Monday, October 03, 2005

Thoughts about the general population

Having a scientific background and training leads me to apply some of my education to the thought processes of the general public. One of my favorite approaches to consider the distribution of intelligence among the public as a whole. I subscribe to the theory that the relative intelligence of all people is described by a bell shaped curve. The far right extreme, which number few, is populated by geniuses and the far left extreme is populated by moronic imbeciles. Dead center of this symmetric shape is the intelligence of the general population. The I.Q. of the central line of symmetry is 100 and it is the average I.Q. for our population. Now consider this: Half of the population has I.Q.'s greater than 100 therefore the other half has I.Q.'s less than 100. Now I know that it is not politically correct to state these facts; because, as we all know, the current trend in education is to call everyone equal and give superior grades to 60% of the class. As I recall from my days in high school and college, if 10% of the class received A's it was quite remarkable.
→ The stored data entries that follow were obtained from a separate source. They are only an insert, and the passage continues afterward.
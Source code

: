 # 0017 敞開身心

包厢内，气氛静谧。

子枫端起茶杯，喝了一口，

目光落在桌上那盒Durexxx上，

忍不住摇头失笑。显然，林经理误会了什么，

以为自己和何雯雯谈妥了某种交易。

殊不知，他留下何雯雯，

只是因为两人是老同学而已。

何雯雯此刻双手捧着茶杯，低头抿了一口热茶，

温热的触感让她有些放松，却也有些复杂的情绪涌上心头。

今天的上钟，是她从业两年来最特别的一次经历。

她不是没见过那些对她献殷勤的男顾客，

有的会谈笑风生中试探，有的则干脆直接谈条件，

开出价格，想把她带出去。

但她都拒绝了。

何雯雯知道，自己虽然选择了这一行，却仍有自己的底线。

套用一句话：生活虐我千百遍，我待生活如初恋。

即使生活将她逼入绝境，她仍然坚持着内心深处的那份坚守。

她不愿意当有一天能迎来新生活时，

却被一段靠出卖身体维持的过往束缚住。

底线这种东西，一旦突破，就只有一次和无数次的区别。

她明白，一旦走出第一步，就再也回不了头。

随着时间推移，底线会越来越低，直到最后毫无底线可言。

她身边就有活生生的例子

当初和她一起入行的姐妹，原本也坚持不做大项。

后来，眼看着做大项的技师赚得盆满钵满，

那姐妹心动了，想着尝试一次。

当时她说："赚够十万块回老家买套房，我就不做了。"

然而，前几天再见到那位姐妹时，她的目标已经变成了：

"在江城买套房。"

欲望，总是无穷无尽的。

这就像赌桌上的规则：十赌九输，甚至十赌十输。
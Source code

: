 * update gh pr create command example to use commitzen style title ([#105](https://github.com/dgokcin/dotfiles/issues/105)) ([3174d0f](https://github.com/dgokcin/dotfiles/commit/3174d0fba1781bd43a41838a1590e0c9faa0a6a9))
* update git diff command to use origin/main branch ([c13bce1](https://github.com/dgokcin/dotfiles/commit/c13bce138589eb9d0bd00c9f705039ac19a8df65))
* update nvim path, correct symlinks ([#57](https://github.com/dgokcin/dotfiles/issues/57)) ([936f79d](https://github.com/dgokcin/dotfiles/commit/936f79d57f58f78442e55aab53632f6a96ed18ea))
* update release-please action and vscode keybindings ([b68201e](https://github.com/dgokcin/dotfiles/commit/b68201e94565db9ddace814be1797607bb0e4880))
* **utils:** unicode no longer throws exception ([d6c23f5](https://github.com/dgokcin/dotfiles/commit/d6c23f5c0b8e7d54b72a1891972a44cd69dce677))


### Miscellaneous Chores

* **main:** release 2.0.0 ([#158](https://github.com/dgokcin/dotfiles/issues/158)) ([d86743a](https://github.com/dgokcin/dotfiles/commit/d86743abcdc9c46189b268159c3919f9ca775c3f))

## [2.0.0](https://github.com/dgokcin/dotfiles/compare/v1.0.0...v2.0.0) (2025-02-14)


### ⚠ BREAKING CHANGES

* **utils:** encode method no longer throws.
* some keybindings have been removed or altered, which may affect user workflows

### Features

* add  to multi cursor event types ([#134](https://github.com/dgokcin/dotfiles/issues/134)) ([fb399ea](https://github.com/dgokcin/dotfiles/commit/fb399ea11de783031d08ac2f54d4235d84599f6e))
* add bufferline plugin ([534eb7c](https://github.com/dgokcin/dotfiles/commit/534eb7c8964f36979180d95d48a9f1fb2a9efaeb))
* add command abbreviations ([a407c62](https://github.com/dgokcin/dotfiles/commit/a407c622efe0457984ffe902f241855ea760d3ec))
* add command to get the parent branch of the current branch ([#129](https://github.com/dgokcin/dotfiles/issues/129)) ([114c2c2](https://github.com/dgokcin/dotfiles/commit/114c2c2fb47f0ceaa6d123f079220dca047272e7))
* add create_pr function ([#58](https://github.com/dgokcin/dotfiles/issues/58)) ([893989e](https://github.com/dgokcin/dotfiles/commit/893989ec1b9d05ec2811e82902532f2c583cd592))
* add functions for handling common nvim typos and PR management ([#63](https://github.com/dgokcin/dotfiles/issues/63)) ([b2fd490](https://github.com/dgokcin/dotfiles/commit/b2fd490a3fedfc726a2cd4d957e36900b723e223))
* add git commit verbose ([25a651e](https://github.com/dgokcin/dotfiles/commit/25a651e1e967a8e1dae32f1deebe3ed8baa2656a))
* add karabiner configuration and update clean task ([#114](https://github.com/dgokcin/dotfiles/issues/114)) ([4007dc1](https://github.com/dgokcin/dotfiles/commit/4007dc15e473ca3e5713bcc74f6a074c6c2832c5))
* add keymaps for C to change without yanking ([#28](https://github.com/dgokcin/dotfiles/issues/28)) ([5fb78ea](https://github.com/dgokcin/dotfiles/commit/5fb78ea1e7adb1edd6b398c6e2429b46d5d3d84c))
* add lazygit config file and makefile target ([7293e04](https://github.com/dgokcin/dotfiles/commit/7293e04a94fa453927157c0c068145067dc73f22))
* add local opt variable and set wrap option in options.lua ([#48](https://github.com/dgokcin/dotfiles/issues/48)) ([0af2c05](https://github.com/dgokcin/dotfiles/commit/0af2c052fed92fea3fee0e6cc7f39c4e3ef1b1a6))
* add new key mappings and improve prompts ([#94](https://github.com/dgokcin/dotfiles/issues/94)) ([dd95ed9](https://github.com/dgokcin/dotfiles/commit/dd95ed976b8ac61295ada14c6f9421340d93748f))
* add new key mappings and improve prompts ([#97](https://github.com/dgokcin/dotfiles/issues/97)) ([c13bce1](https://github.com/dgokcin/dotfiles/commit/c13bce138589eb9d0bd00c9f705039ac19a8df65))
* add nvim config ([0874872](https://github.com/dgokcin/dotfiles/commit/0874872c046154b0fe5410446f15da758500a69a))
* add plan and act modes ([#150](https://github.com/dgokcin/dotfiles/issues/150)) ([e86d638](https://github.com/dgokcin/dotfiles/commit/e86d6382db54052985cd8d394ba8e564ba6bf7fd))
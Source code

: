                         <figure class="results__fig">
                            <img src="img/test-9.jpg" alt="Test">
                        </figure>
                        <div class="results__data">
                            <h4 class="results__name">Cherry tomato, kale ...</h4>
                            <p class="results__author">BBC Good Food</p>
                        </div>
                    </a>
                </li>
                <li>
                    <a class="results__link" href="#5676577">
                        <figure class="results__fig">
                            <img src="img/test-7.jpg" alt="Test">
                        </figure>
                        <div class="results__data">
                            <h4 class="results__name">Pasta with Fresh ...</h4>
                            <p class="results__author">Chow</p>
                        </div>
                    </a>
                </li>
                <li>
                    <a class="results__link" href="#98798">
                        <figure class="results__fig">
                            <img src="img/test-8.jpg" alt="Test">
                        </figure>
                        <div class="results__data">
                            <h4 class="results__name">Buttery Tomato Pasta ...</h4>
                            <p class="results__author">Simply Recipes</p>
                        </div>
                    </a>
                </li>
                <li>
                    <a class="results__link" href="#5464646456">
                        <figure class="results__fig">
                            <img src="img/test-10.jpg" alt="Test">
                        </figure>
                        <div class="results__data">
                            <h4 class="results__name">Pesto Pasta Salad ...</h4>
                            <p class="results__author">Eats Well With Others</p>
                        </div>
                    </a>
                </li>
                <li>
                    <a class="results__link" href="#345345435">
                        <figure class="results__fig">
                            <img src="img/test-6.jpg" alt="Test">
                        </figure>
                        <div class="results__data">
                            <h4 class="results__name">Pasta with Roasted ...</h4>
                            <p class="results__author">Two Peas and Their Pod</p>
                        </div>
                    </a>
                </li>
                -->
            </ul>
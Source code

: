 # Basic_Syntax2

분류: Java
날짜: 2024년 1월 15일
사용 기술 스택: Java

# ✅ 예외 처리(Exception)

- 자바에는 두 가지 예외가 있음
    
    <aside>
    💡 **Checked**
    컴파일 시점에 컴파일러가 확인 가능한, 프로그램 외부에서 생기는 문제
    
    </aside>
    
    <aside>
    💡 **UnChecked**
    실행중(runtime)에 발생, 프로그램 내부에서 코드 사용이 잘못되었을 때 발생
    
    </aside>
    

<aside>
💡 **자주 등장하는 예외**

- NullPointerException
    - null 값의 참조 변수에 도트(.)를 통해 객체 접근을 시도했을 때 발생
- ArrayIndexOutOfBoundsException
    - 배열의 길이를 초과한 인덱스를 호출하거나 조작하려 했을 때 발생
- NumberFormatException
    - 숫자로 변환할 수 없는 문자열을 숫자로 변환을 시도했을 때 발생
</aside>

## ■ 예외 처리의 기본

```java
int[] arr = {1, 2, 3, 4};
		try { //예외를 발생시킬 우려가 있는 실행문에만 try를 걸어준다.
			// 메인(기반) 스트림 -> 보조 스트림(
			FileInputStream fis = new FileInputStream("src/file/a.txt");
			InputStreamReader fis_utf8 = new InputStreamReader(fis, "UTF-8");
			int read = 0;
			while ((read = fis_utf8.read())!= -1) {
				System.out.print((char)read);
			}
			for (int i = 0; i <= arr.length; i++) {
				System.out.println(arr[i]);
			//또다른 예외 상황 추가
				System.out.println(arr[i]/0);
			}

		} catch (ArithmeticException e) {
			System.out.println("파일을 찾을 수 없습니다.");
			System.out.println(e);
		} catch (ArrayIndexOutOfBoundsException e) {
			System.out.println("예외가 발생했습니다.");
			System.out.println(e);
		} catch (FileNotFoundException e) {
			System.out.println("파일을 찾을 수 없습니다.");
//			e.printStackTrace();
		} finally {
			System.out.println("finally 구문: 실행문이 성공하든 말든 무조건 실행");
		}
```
Now, of course, most of the class receives A's because we don't want students to have hard feelings. Which leads me back to my original premise that half of the population has less than average intelligence. Since the bell shaped distribution has never been proven wrong by other than emotional outcry, this leaves us with a quandary. How do we rationalize the significant numbers of summa and magna cum laude graduates with the realities of the bell shaped curve. Well, guess what folks, the great arbitrator of intelligence is the market place. If you can't hack it, then all the "academic honors" are meaningless. Whoops, there is an area that is an exception to this rule and that is in politics. Now we have come full circle because politicians require votes and if they pander to the lower half of the bell shaped distribution and gain a few sycophants from the upper half they are elected.